• Work to complete: The lines of the records that include "yellowNode" should all be copied.
* * * * * * *
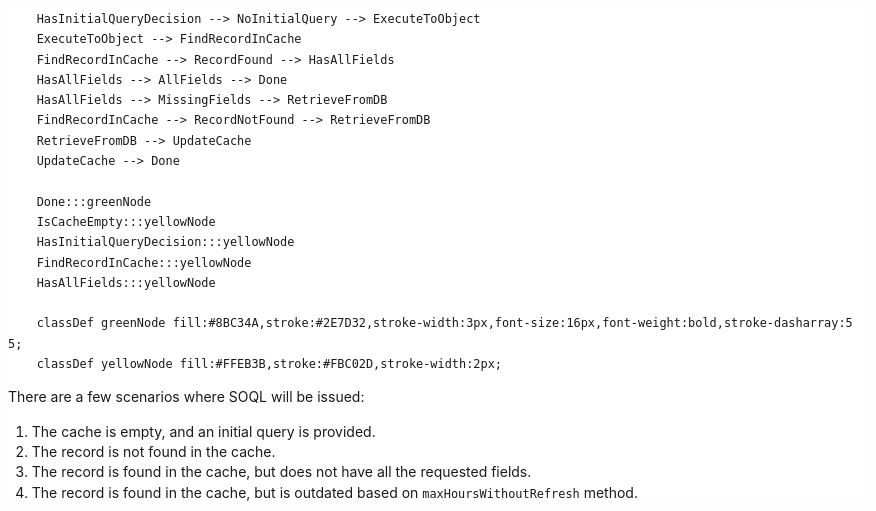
 ```mermaid
    HasInitialQueryDecision --> NoInitialQuery --> ExecuteToObject
    ExecuteToObject --> FindRecordInCache
    FindRecordInCache --> RecordFound --> HasAllFields
    HasAllFields --> AllFields --> Done
    HasAllFields --> MissingFields --> RetrieveFromDB
    FindRecordInCache --> RecordNotFound --> RetrieveFromDB
    RetrieveFromDB --> UpdateCache
    UpdateCache --> Done

    Done:::greenNode
    IsCacheEmpty:::yellowNode
    HasInitialQueryDecision:::yellowNode
    FindRecordInCache:::yellowNode
    HasAllFields:::yellowNode

    classDef greenNode fill:#8BC34A,stroke:#2E7D32,stroke-width:3px,font-size:16px,font-weight:bold,stroke-dasharray:5 5;
    classDef yellowNode fill:#FFEB3B,stroke:#FBC02D,stroke-width:2px;
```

There are a few scenarios where SOQL will be issued:

1. The cache is empty, and an initial query is provided.
2. The record is not found in the cache.
3. The record is found in the cache, but does not have all the requested fields.
4. The record is found in the cache, but is outdated based on `maxHoursWithoutRefresh` method.
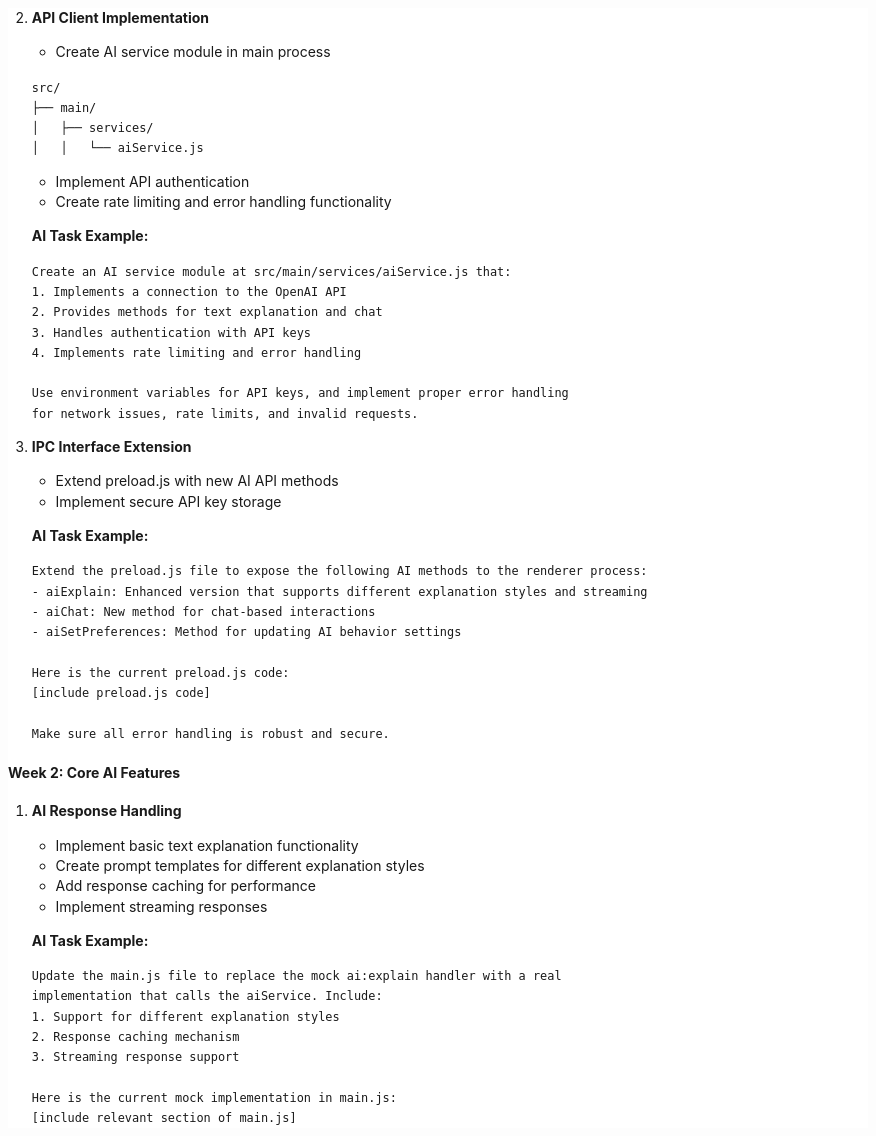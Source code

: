 2. **API Client Implementation**
   - Create AI service module in main process
   ```
   src/
   ├── main/
   │   ├── services/
   │   │   └── aiService.js
   ```
   - Implement API authentication
   - Create rate limiting and error handling functionality

   **AI Task Example:**
   ```
   Create an AI service module at src/main/services/aiService.js that:
   1. Implements a connection to the OpenAI API
   2. Provides methods for text explanation and chat
   3. Handles authentication with API keys
   4. Implements rate limiting and error handling
   
   Use environment variables for API keys, and implement proper error handling
   for network issues, rate limits, and invalid requests.
   ```

3. **IPC Interface Extension**
   - Extend preload.js with new AI API methods
   - Implement secure API key storage

   **AI Task Example:**
   ```
   Extend the preload.js file to expose the following AI methods to the renderer process:
   - aiExplain: Enhanced version that supports different explanation styles and streaming
   - aiChat: New method for chat-based interactions
   - aiSetPreferences: Method for updating AI behavior settings
   
   Here is the current preload.js code:
   [include preload.js code]
   
   Make sure all error handling is robust and secure.
   ```

#### Week 2: Core AI Features

1. **AI Response Handling**
   - Implement basic text explanation functionality
   - Create prompt templates for different explanation styles
   - Add response caching for performance
   - Implement streaming responses

   **AI Task Example:**
   ```
   Update the main.js file to replace the mock ai:explain handler with a real
   implementation that calls the aiService. Include:
   1. Support for different explanation styles
   2. Response caching mechanism
   3. Streaming response support
   
   Here is the current mock implementation in main.js:
   [include relevant section of main.js]
   ```
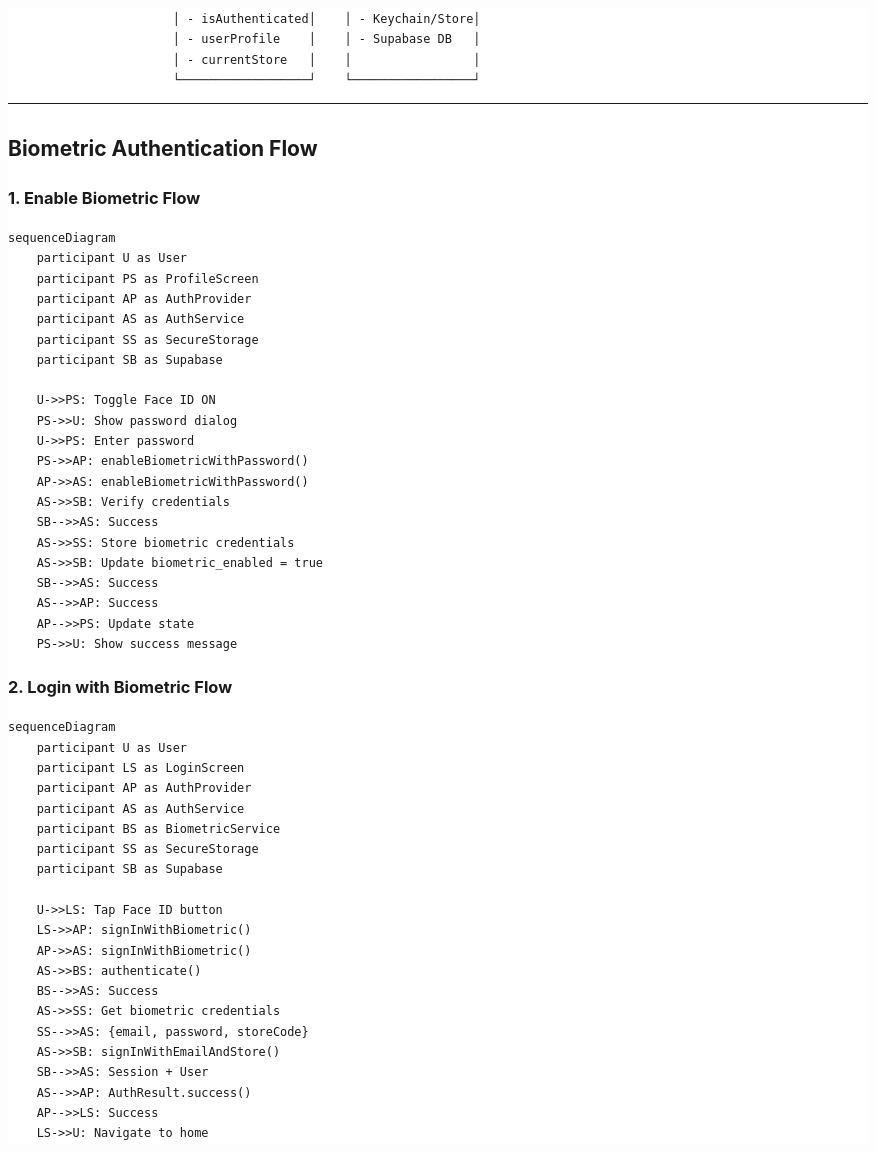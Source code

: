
 ```
                       │ - isAuthenticated│    │ - Keychain/Store│
                       │ - userProfile    │    │ - Supabase DB   │
                       │ - currentStore   │    │                 │
                       └──────────────────┘    └─────────────────┘
```

---

## Biometric Authentication Flow

### 1. Enable Biometric Flow

```mermaid
sequenceDiagram
    participant U as User
    participant PS as ProfileScreen
    participant AP as AuthProvider
    participant AS as AuthService
    participant SS as SecureStorage
    participant SB as Supabase

    U->>PS: Toggle Face ID ON
    PS->>U: Show password dialog
    U->>PS: Enter password
    PS->>AP: enableBiometricWithPassword()
    AP->>AS: enableBiometricWithPassword()
    AS->>SB: Verify credentials
    SB-->>AS: Success
    AS->>SS: Store biometric credentials
    AS->>SB: Update biometric_enabled = true
    SB-->>AS: Success
    AS-->>AP: Success
    AP-->>PS: Update state
    PS->>U: Show success message
```

### 2. Login with Biometric Flow

```mermaid
sequenceDiagram
    participant U as User
    participant LS as LoginScreen
    participant AP as AuthProvider
    participant AS as AuthService
    participant BS as BiometricService
    participant SS as SecureStorage
    participant SB as Supabase

    U->>LS: Tap Face ID button
    LS->>AP: signInWithBiometric()
    AP->>AS: signInWithBiometric()
    AS->>BS: authenticate()
    BS-->>AS: Success
    AS->>SS: Get biometric credentials
    SS-->>AS: {email, password, storeCode}
    AS->>SB: signInWithEmailAndStore()
    SB-->>AS: Session + User
    AS-->>AP: AuthResult.success()
    AP-->>LS: Success
    LS->>U: Navigate to home
```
* * * * * * *
• Result:
    IsCacheEmpty:::yellowNode
    HasInitialQueryDecision:::yellowNode
    FindRecordInCache:::yellowNode
    HasAllFields:::yellowNode
    classDef yellowNode fill:#FFEB3B,stroke:#FBC02D,stroke-width:2px;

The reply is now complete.